» Supplied material
>>>>
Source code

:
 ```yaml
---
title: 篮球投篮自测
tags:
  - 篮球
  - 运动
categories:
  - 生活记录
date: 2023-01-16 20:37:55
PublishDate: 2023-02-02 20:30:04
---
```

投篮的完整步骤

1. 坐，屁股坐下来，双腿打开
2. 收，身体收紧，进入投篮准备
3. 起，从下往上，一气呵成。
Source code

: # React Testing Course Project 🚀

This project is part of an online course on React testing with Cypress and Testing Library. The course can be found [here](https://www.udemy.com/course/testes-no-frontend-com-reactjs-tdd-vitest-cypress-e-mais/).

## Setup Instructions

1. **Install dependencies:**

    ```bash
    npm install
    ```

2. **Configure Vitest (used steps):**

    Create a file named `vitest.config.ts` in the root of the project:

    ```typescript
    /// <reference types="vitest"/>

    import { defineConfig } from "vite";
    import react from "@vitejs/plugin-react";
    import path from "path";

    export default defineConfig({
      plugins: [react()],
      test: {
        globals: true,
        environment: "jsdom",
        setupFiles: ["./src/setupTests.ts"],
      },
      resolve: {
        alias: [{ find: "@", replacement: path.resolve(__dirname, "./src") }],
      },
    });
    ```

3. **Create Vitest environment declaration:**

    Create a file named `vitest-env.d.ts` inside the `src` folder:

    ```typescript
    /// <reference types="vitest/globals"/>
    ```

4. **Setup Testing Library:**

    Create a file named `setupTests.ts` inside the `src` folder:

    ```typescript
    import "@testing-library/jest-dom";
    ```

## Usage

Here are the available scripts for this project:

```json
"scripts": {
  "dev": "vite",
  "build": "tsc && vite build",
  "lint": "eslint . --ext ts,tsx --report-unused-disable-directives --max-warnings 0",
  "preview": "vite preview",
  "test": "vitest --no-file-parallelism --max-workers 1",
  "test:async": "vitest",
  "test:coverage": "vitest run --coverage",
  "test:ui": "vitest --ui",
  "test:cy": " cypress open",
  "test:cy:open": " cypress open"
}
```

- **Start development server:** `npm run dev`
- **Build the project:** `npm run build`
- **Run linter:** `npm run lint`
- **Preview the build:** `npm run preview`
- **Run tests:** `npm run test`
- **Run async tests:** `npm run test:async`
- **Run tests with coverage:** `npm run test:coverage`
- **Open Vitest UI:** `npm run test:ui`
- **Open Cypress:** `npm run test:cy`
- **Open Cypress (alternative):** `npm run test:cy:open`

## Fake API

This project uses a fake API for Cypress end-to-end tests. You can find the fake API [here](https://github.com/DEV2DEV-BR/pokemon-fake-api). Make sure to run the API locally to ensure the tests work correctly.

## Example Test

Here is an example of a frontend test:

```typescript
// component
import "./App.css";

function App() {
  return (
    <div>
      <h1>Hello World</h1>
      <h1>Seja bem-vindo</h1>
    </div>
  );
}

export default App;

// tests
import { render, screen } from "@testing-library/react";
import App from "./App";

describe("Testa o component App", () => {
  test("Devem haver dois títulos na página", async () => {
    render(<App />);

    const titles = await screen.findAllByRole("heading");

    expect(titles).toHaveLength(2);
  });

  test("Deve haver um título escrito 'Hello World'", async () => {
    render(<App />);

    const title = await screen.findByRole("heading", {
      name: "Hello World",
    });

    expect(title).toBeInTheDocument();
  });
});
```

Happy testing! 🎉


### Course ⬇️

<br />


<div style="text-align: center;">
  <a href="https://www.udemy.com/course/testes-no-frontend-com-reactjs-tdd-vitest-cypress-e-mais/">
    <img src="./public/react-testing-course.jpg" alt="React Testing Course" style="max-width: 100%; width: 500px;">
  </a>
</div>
<<<<
» Exercise goal
Search the entries for the word "https" and show every line that has it.

» Your solution
This project is part of an online course on React testing with Cypress and Testing Library. The course can be found [here](https://www.udemy.com/course/testes-no-frontend-com-reactjs-tdd-vitest-cypress-e-mais/).
This project uses a fake API for Cypress end-to-end tests. You can find the fake API [here](https://github.com/DEV2DEV-BR/pokemon-fake-api). Make sure to run the API locally to ensure the tests work correctly.
  <a href="https://www.udemy.com/course/testes-no-frontend-com-reactjs-tdd-vitest-cypress-e-mais/">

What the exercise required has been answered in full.